# Quality Evaluators with the Azure AI Evaluation SDK
The following sample shows the basic way to evaluate a Generative AI application in your development environment with the Azure AI evaluation SDK.

> ✨ ***Note*** <br>
> Please check the reference document before you get started - https://learn.microsoft.com/en-us/azure/ai-studio/how-to/develop/evaluate-sdk

## 🔨 Current Support and Limitations (as of 2025-01-14) 
- Check the region support for the Azure AI Evaluation SDK. https://learn.microsoft.com/en-us/azure/ai-studio/concepts/evaluation-metrics-built-in?tabs=warning#region-support

### Region support for evaluations
| Region              | Hate and Unfairness, Sexual, Violent, Self-Harm, XPIA, ECI (Text) | Groundedness (Text) | Protected Material (Text) | Hate and Unfairness, Sexual, Violent, Self-Harm, Protected Material (Image) |
|---------------------|------------------------------------------------------------------|---------------------|----------------------------|----------------------------------------------------------------------------|
| North Central US    | no                                                               | no                  | no                         | yes                                                                        |
| East US 2           | yes                                                              | yes                 | yes                        | yes                                                                        |
| Sweden Central      | yes                                                              | yes                 | yes                        | yes                                                                        |
| US North Central    | yes                                                              | no                  | yes                        | yes                                                                        |
| France Central      | yes                                                              | yes                 | yes                        | yes                                                                        |
| Switzerland West    | yes                                                              | no                  | no                         | yes                                                                        |

### Region support for adversarial simulation
| Region            | Adversarial Simulation (Text) | Adversarial Simulation (Image) |
|-------------------|-------------------------------|---------------------------------|
| UK South          | yes                           | no                              |
| East US 2         | yes                           | yes                             |
| Sweden Central    | yes                           | yes                             |
| US North Central  | yes                           | yes                             |
| France Central    | yes                           | no                              |


## ✔️ Pricing and billing
- Effective 1/14/2025, Azure AI Safety Evaluations will no longer be free in public preview.

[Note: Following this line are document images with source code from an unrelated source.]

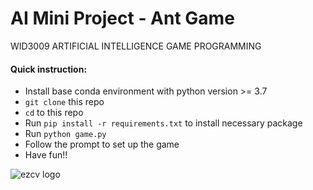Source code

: # AI Mini Project - Ant Game
WID3009 ARTIFICIAL INTELLIGENCE GAME PROGRAMMING 

#### Quick instruction:
- Install base conda environment with python version >= 3.7
- `git clone` this repo
- `cd` to this repo
- Run `pip install -r requirements.txt` to install necessary package 
- Run `python game.py`
- Follow the prompt to set up the game
- Have fun!!
 
 
![ezcv logo](https://images.unsplash.com/photo-1510940753358-0c6d35aa3981?ixlib=rb-4.0.3&ixid=MnwxMjA3fDB8MHxwaG90by1wYWdlfHx8fGVufDB8fHx8&auto=format&fit=crop&w=870&q=80)
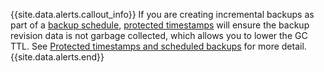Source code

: {{site.data.alerts.callout_info}}
If you are creating incremental backups as part of a [backup schedule](create-schedule-for-backup.html), [protected timestamps](architecture/storage-layer.html#protected-timestamps) will ensure the backup revision data is not garbage collected, which allows you to lower the GC TTL. See [Protected timestamps and scheduled backups](create-schedule-for-backup.html#protected-timestamps-and-scheduled-backups) for more detail. 
{{site.data.alerts.end}}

It will be billed based on consumption as following:

| Service Name              | Safety Evaluations       | Price Per 1K Tokens (USD) |
|---------------------------|--------------------------|---------------------------|
| Azure Machine Learning    | Input pricing for 3P     | $0.02                     |
| Azure Machine Learning    | Output pricing for 3P    | $0.06                     |
| Azure Machine Learning    | Input pricing for 1P     | $0.012                    |
| Azure Machine Learning    | Output pricing for 1P    | $0.012                    |


In [None]:
import pandas as pd
import os
import json

from pprint import pprint
from azure.ai.evaluation import evaluate
from azure.ai.evaluation import RelevanceEvaluator
from azure.ai.evaluation import GroundednessEvaluator, GroundednessProEvaluator
from azure.identity import DefaultAzureCredential
from dotenv import load_dotenv
from azure.ai.projects import AIProjectClient
from azure.ai.projects.models import (
    Evaluation,
    Dataset,
    EvaluatorConfiguration,
    ConnectionType,
    EvaluationSchedule,
    RecurrenceTrigger,
    ApplicationInsightsConfiguration
)
import pathlib

from azure.ai.evaluation import evaluate
from azure.ai.evaluation import (
    ContentSafetyEvaluator,
    RelevanceEvaluator,
    CoherenceEvaluator,
    GroundednessEvaluator,
    FluencyEvaluator,
    SimilarityEvaluator,
    F1ScoreEvaluator,
    RetrievalEvaluator
)



load_dotenv("../.env")

In [2]:
credential = DefaultAzureCredential()

azure_ai_project_client = AIProjectClient.from_connection_string(
    credential=DefaultAzureCredential(),
    conn_str=os.environ.get("AZURE_AI_PROJECT_CONN_STR"),  # At the moment, it should be in the format "<Region>.api.azureml.ms;<AzureSubscriptionId>;<ResourceGroup>;<HubName>" Ex: eastus2.api.azureml.ms;xxxxxxxxx-xxxx-xxxx-xxxx-xxxxxxxxxxxxxxx;rg-sample;sample-project-eastus2
)

model_config = {
    "azure_endpoint": os.environ.get("AZURE_OPENAI_ENDPOINT"),
    "api_key": os.environ.get("AZURE_OPENAI_API_KEY"),
    "azure_deployment": os.environ.get("AZURE_OPENAI_CHAT_DEPLOYMENT_NAME"),
    "api_version": os.environ.get("AZURE_OPENAI_API_VERSION"),
    "type": "azure_openai",
}

In [3]:
query_response = dict(
    query="Which tent is the most waterproof?",
    context="The Alpine Explorer Tent is the most water-proof of all tents available.",
    response="The Alpine Explorer Tent is the most waterproof."
)

conversation_str =  """{"messages": [ { "content": "Which tent is the most waterproof?", "role": "user" }, { "content": "The Alpine Explorer Tent is the most waterproof", "role": "assistant", "context": "From the our product list the alpine explorer tent is the most waterproof. The Adventure Dining Table has higher weight." }, { "content": "How much does it cost?", "role": "user" }, { "content": "$120.", "role": "assistant", "context": "The Alpine Explorer Tent is $120."} ] }""" 
conversation = json.loads(conversation_str)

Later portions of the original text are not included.